- Activity: Span requested from the data below: the line with "Devops Training Java CI/CD Docker" through the line with "anymore, only borders", both included. Give only these lines again, exactly, and leave every picture out.

[Document images with source code]

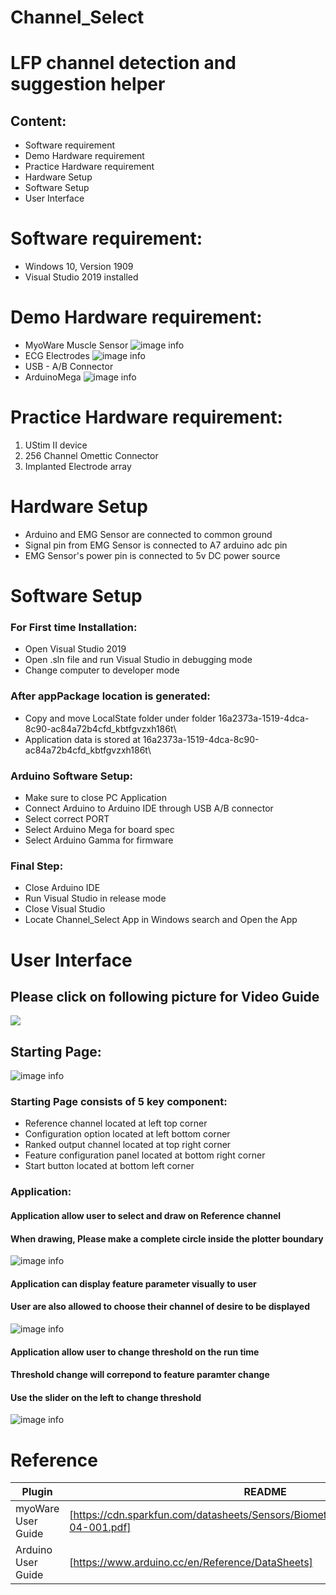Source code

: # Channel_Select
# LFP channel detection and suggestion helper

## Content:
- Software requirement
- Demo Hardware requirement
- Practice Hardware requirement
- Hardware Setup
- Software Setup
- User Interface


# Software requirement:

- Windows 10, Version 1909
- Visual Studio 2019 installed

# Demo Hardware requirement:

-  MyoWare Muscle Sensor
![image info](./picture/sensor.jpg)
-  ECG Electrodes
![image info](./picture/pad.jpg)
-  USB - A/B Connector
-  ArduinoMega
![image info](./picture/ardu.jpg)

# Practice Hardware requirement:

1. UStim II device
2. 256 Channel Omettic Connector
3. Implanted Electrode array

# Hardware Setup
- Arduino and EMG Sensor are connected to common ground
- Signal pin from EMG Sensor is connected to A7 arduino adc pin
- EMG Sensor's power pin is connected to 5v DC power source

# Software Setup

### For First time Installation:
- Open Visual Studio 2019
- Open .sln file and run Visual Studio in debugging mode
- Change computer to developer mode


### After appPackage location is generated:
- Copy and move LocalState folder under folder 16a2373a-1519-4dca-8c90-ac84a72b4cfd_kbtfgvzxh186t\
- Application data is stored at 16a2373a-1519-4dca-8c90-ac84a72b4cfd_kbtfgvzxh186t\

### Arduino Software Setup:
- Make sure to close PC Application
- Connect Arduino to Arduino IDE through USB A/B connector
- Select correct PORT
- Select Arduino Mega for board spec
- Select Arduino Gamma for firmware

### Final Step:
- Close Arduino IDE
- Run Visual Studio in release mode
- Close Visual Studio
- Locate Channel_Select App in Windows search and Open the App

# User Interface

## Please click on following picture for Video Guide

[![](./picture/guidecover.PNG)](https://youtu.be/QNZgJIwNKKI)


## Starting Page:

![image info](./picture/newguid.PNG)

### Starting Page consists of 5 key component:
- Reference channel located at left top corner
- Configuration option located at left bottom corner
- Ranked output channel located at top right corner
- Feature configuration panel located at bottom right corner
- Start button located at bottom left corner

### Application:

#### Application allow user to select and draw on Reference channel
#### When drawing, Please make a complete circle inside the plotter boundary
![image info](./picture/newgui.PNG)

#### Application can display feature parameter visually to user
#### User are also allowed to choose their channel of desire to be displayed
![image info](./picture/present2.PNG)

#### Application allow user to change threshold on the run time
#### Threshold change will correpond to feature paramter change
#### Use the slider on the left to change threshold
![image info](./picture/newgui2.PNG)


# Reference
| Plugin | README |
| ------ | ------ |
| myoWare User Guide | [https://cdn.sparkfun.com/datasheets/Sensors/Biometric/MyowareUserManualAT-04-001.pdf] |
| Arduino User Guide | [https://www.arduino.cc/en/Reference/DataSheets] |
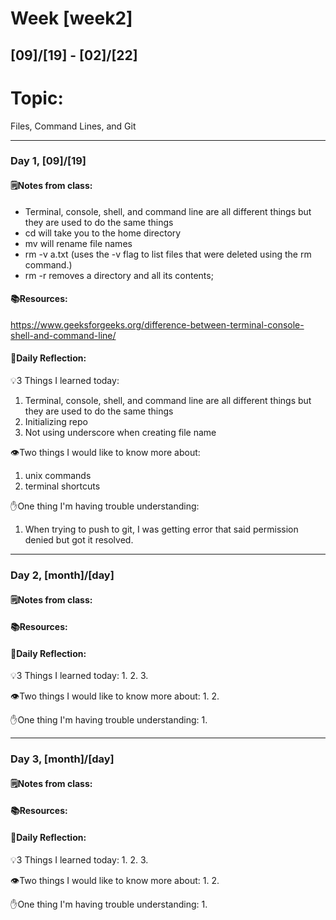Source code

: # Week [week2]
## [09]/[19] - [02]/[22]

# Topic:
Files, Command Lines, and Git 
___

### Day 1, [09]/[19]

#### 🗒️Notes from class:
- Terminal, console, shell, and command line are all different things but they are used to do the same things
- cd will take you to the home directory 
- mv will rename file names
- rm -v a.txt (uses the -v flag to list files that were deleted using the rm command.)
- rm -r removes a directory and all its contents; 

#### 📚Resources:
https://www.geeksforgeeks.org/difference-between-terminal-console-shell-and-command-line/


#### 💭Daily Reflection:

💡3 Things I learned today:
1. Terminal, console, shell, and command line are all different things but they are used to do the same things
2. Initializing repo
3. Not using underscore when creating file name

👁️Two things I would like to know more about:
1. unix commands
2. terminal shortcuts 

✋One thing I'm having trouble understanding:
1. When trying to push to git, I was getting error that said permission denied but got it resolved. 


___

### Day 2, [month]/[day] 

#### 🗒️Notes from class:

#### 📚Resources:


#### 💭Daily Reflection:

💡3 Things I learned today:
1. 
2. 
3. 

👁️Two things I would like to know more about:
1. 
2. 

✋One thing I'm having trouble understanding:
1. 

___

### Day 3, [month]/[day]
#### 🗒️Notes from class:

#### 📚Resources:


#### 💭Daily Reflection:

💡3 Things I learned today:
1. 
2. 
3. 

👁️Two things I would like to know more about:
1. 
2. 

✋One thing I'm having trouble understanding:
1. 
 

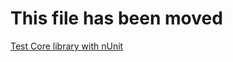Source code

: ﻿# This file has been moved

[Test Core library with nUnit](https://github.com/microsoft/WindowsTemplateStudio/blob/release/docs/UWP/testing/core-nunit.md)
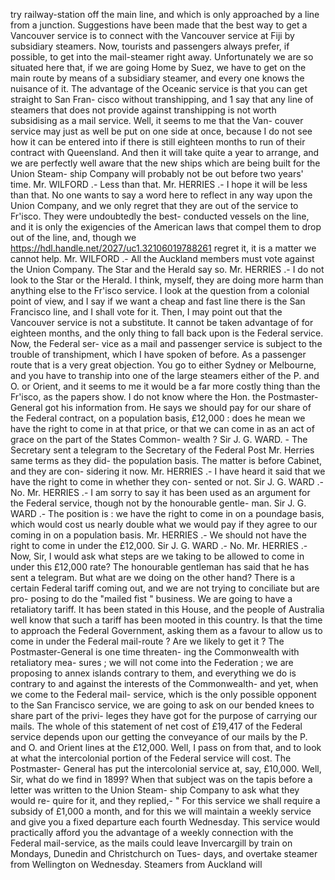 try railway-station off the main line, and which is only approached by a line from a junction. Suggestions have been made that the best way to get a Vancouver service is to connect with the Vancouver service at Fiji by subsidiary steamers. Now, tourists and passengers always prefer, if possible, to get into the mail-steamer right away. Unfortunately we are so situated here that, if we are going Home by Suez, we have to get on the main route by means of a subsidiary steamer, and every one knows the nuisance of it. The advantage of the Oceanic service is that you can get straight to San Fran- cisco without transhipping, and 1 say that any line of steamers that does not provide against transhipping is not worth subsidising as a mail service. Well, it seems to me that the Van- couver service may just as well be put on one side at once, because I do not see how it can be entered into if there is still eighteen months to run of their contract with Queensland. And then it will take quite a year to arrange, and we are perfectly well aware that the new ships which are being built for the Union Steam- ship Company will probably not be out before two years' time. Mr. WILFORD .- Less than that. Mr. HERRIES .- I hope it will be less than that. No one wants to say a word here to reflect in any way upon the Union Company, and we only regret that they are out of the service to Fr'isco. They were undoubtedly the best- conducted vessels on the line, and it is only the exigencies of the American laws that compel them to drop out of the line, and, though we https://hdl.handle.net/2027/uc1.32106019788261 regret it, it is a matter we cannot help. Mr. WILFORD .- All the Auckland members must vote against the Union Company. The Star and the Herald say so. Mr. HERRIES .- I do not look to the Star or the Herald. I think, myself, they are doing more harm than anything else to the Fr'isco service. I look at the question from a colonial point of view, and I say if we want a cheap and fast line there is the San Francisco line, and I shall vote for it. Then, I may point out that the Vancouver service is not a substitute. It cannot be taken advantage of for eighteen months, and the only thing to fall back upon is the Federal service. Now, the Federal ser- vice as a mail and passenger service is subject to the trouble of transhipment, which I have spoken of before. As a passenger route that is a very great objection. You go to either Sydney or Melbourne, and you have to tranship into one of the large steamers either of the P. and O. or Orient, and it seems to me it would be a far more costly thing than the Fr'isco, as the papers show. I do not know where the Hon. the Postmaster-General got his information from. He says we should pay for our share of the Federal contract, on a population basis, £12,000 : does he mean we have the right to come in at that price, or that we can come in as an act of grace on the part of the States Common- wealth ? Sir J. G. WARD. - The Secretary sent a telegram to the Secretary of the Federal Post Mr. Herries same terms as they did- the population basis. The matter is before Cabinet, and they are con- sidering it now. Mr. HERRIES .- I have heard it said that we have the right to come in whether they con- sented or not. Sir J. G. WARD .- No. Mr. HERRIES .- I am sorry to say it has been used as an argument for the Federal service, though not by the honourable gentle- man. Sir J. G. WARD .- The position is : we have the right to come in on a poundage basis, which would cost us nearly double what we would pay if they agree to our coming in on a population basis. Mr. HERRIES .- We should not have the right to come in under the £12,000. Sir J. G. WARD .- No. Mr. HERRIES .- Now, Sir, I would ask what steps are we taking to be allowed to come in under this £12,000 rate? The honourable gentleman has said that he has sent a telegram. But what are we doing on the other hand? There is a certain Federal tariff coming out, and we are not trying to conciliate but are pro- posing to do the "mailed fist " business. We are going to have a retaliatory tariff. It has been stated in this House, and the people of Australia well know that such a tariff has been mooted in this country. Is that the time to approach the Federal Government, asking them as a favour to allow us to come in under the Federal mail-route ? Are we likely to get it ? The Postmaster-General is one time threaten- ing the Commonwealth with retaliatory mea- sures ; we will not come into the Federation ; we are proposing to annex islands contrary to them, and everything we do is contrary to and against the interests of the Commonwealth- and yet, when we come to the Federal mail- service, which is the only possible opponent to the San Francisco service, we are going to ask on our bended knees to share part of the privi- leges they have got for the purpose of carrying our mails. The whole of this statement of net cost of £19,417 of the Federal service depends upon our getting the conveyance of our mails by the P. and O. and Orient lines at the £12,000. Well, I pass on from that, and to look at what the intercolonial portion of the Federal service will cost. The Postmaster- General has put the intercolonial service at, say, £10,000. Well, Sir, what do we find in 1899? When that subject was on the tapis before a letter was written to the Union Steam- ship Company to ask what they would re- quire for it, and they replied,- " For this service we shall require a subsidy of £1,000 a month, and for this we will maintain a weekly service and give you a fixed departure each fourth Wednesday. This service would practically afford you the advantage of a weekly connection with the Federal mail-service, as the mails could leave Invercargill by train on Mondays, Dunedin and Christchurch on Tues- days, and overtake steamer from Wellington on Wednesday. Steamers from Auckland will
...
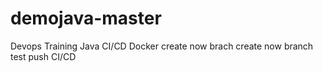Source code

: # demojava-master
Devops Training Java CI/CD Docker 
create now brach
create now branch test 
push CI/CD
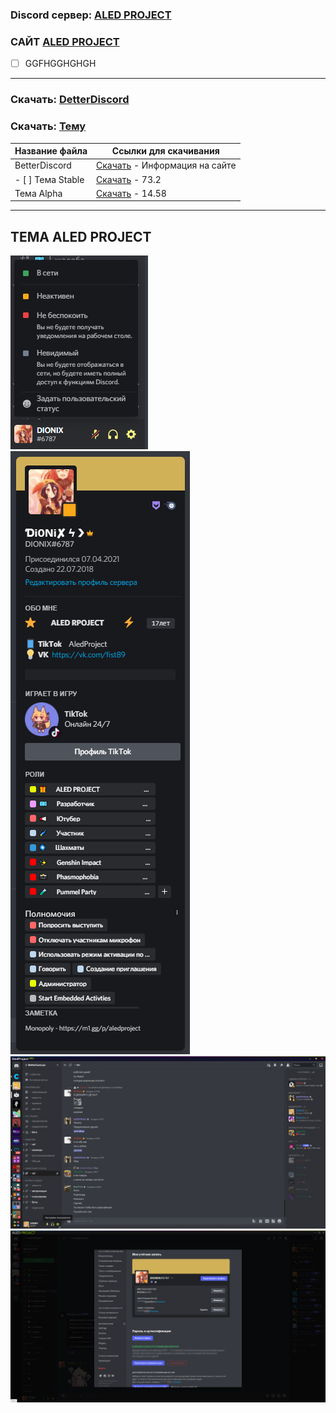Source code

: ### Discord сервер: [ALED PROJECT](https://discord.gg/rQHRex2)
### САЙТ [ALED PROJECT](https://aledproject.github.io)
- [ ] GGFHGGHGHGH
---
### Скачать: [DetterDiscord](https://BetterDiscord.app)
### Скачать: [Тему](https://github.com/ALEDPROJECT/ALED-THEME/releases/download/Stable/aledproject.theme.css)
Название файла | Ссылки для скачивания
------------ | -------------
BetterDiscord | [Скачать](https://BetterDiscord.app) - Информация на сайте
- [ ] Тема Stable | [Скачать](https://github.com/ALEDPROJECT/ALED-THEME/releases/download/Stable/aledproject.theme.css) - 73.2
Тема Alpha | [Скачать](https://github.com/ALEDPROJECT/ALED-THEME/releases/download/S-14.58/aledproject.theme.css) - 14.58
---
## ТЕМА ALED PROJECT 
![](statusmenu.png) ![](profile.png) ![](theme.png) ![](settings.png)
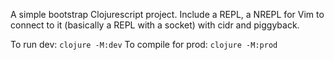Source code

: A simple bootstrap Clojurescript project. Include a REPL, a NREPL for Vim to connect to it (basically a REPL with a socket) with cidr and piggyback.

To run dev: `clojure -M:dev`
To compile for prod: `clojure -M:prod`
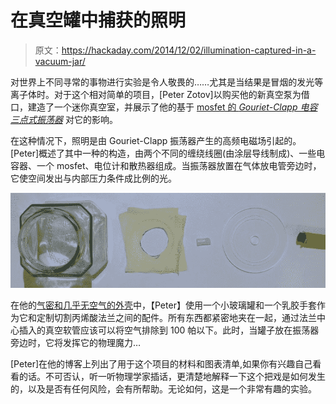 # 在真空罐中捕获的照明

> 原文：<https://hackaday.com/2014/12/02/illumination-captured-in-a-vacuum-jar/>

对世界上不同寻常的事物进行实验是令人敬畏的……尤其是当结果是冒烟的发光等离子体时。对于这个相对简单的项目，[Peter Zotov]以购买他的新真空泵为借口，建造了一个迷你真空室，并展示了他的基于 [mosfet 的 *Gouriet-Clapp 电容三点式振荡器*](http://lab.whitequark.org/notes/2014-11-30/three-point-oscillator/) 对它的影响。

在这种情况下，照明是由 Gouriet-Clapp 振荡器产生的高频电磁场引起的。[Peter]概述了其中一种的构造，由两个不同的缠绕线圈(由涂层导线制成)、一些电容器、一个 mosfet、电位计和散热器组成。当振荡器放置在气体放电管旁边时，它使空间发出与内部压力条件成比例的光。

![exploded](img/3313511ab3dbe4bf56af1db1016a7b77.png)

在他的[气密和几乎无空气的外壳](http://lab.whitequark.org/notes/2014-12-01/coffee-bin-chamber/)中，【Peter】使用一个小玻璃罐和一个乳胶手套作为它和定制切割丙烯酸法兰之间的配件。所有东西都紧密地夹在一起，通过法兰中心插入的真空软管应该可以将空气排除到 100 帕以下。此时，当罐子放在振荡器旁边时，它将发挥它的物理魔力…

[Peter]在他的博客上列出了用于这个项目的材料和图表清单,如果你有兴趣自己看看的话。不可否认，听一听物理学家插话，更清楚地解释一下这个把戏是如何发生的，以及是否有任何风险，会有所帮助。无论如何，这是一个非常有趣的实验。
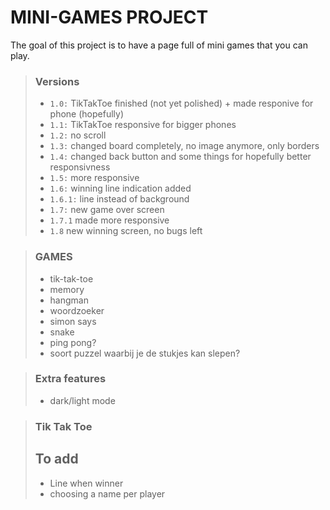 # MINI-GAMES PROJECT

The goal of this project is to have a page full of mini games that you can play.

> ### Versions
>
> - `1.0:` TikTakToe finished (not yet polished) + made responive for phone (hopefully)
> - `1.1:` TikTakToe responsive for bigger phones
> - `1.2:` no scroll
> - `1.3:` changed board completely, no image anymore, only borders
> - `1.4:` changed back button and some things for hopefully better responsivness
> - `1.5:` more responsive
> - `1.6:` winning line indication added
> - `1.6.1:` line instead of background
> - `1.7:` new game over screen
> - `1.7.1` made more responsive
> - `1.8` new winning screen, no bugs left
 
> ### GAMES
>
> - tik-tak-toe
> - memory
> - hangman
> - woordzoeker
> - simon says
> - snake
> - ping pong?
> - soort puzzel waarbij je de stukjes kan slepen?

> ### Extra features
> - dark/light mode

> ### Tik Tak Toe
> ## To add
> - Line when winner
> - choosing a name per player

- Solution to this problem:
Devops Training Java CI/CD Docker 
create now brach
create now branch test 
push CI/CD
Source code

: ### Discord сервер: [ALED PROJECT](https://discord.gg/rQHRex2)
### САЙТ [ALED PROJECT](https://aledproject.github.io)
- [ ] GGFHGGHGHGH
---
### Скачать: [DetterDiscord](https://BetterDiscord.app)
### Скачать: [Тему](https://github.com/ALEDPROJECT/ALED-THEME/releases/download/Stable/aledproject.theme.css)
Название файла | Ссылки для скачивания
------------ | -------------
BetterDiscord | [Скачать](https://BetterDiscord.app) - Информация на сайте
- [ ] Тема Stable | [Скачать](https://github.com/ALEDPROJECT/ALED-THEME/releases/download/Stable/aledproject.theme.css) - 73.2
Тема Alpha | [Скачать](https://github.com/ALEDPROJECT/ALED-THEME/releases/download/S-14.58/aledproject.theme.css) - 14.58
---
## ТЕМА ALED PROJECT 
![](statusmenu.png) ![](profile.png) ![](theme.png) ![](settings.png)
Source code

: A simple bootstrap Clojurescript project. Include a REPL, a NREPL for Vim to connect to it (basically a REPL with a socket) with cidr and piggyback.

To run dev: `clojure -M:dev`
To compile for prod: `clojure -M:prod`
 # 在真空罐中捕获的照明

> 原文：<https://hackaday.com/2014/12/02/illumination-captured-in-a-vacuum-jar/>

对世界上不同寻常的事物进行实验是令人敬畏的……尤其是当结果是冒烟的发光等离子体时。对于这个相对简单的项目，[Peter Zotov]以购买他的新真空泵为借口，建造了一个迷你真空室，并展示了他的基于 [mosfet 的 *Gouriet-Clapp 电容三点式振荡器*](http://lab.whitequark.org/notes/2014-11-30/three-point-oscillator/) 对它的影响。

在这种情况下，照明是由 Gouriet-Clapp 振荡器产生的高频电磁场引起的。[Peter]概述了其中一种的构造，由两个不同的缠绕线圈(由涂层导线制成)、一些电容器、一个 mosfet、电位计和散热器组成。当振荡器放置在气体放电管旁边时，它使空间发出与内部压力条件成比例的光。

![exploded](img/3313511ab3dbe4bf56af1db1016a7b77.png)

在他的[气密和几乎无空气的外壳](http://lab.whitequark.org/notes/2014-12-01/coffee-bin-chamber/)中，【Peter】使用一个小玻璃罐和一个乳胶手套作为它和定制切割丙烯酸法兰之间的配件。所有东西都紧密地夹在一起，通过法兰中心插入的真空软管应该可以将空气排除到 100 帕以下。此时，当罐子放在振荡器旁边时，它将发挥它的物理魔力…

[Peter]在他的博客上列出了用于这个项目的材料和图表清单,如果你有兴趣自己看看的话。不可否认，听一听物理学家插话，更清楚地解释一下这个把戏是如何发生的，以及是否有任何风险，会有所帮助。无论如何，这是一个非常有趣的实验。
 # MINI-GAMES PROJECT

The goal of this project is to have a page full of mini games that you can play.

> ### Versions
>
> - `1.0:` TikTakToe finished (not yet polished) + made responive for phone (hopefully)
> - `1.1:` TikTakToe responsive for bigger phones
> - `1.2:` no scroll
> - `1.3:` changed board completely, no image anymore, only borders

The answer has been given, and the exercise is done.